*** Extracted information ***

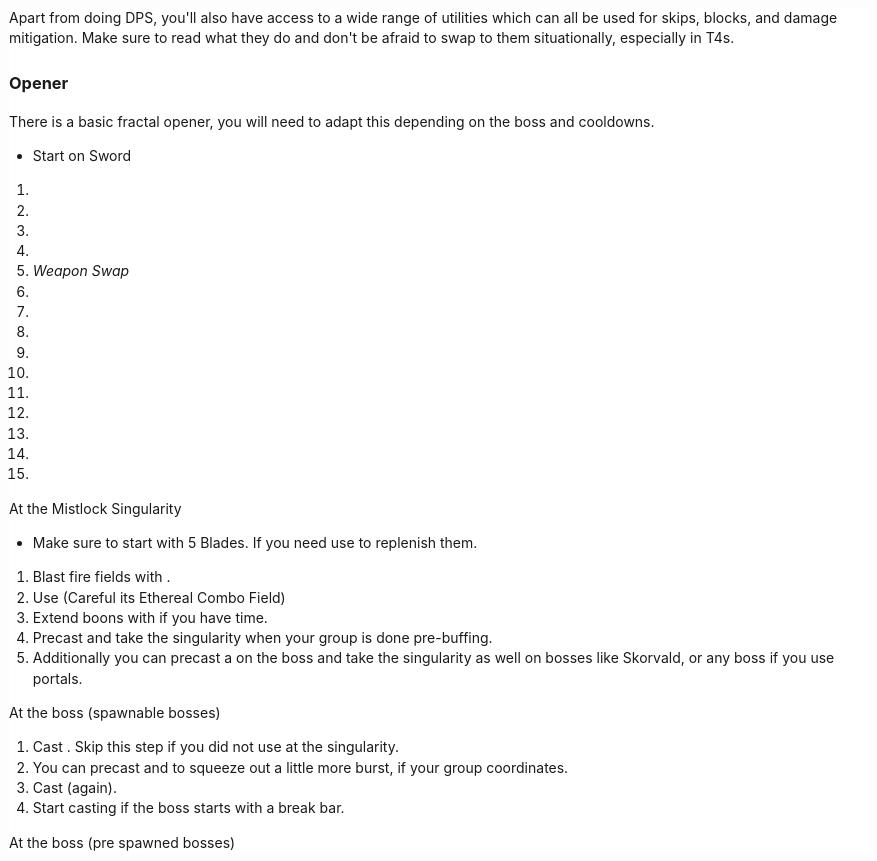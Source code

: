 Apart from doing DPS, you'll also have access to a wide range of utilities which can all be used for skips, blocks, and damage mitigation. Make sure to read what they do and don't be afraid to swap to them situationally, especially in T4s.

### Opener

There is a basic fractal opener, you will need to adapt this depending on the boss and cooldowns.

- Start on Sword

1. <Skill name="Rain of Swords"/>
2. <Skill name="Unstable Bladestorm"/>
3. <Skill name="Phantasmal Swordsman"/>
4. <Skill name="Bladecall"/>
5. _Weapon Swap_
6. <Skill name="Bladesong Dissonance"/>
7. <Skill name="Phantasmal Berserker"/>
8. <Skill name="Phantasmal Disenchanter"/>
9. <Skill name="Signet of the Ether"/>
10. <Skill name="Phantasmal Berserker"/>
11. <Skill name="Phantasmal Disenchanter"/>
12. <Skill name="Bladesong Harmony"/>
13. <Skill name="Mirror blade"/>
14. <Skill name="Mind Stab"/>
15. <Skill name="Bladesong Sorrow"/>

</Advanced>
</GridItem>

<GridItem xs="12" sm="5">
<Advanced>
<Card title="Precasting">

At the Mistlock Singularity

- Make sure to start with 5 Blades. If you need use <Skill name="Blade Renewal"/> to replenish them.

1. Blast fire fields with <Skill name="The Prestige"/>.
2. Use <Skill name="Inspiring Imagery"/> (Careful its Ethereal Combo Field)
3. Extend boons with <Skill name="Signet of Inspiration"/> if you have time.
4. Precast <Skill name="Mimic"/> and take the singularity when your group is done pre-buffing.
5. Additionally you can precast a <Skill name="Time Warp"/> on the boss and take the singularity as well on bosses like Skorvald, or any boss if you use portals.

At the boss (spawnable bosses)

1. Cast <Skill name="Rain of Swords"/>. Skip this step if you did not use <Skill name="Mimic"/> at the singularity.
2. You can precast <Skill name="The Prestige"/> and <Skill name="Chaos Storm"/> to squeeze out a little more burst, if your group coordinates.
3. Cast <Skill name="Rain of Swords"/> (again).
4. Start casting <Skill name="Signet of Humility"/> if the boss starts with a break bar.

At the boss (pre spawned bosses)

*** End of Extracted information ***

* [Task objective]: All of the data must be repeated exactly, except for the pictures.

* [Response]:
Source code

: Apart from doing DPS, you'll also have access to a wide range of utilities which can all be used for skips, blocks, and damage mitigation. Make sure to read what they do and don't be afraid to swap to them situationally, especially in T4s.

### Opener

There is a basic fractal opener, you will need to adapt this depending on the boss and cooldowns.

- Start on Sword

1. <Skill name="Rain of Swords"/>
2. <Skill name="Unstable Bladestorm"/>
3. <Skill name="Phantasmal Swordsman"/>
4. <Skill name="Bladecall"/>
5. _Weapon Swap_
6. <Skill name="Bladesong Dissonance"/>
7. <Skill name="Phantasmal Berserker"/>
8. <Skill name="Phantasmal Disenchanter"/>
9. <Skill name="Signet of the Ether"/>
10. <Skill name="Phantasmal Berserker"/>
11. <Skill name="Phantasmal Disenchanter"/>
12. <Skill name="Bladesong Harmony"/>
13. <Skill name="Mirror blade"/>
14. <Skill name="Mind Stab"/>
15. <Skill name="Bladesong Sorrow"/>

</Advanced>
</GridItem>

<GridItem xs="12" sm="5">
<Advanced>
<Card title="Precasting">

At the Mistlock Singularity

- Make sure to start with 5 Blades. If you need use <Skill name="Blade Renewal"/> to replenish them.

1. Blast fire fields with <Skill name="The Prestige"/>.
2. Use <Skill name="Inspiring Imagery"/> (Careful its Ethereal Combo Field)
3. Extend boons with <Skill name="Signet of Inspiration"/> if you have time.
4. Precast <Skill name="Mimic"/> and take the singularity when your group is done pre-buffing.
5. Additionally you can precast a <Skill name="Time Warp"/> on the boss and take the singularity as well on bosses like Skorvald, or any boss if you use portals.

At the boss (spawnable bosses)

1. Cast <Skill name="Rain of Swords"/>. Skip this step if you did not use <Skill name="Mimic"/> at the singularity.
2. You can precast <Skill name="The Prestige"/> and <Skill name="Chaos Storm"/> to squeeze out a little more burst, if your group coordinates.
3. Cast <Skill name="Rain of Swords"/> (again).
4. Start casting <Skill name="Signet of Humility"/> if the boss starts with a break bar.

At the boss (pre spawned bosses)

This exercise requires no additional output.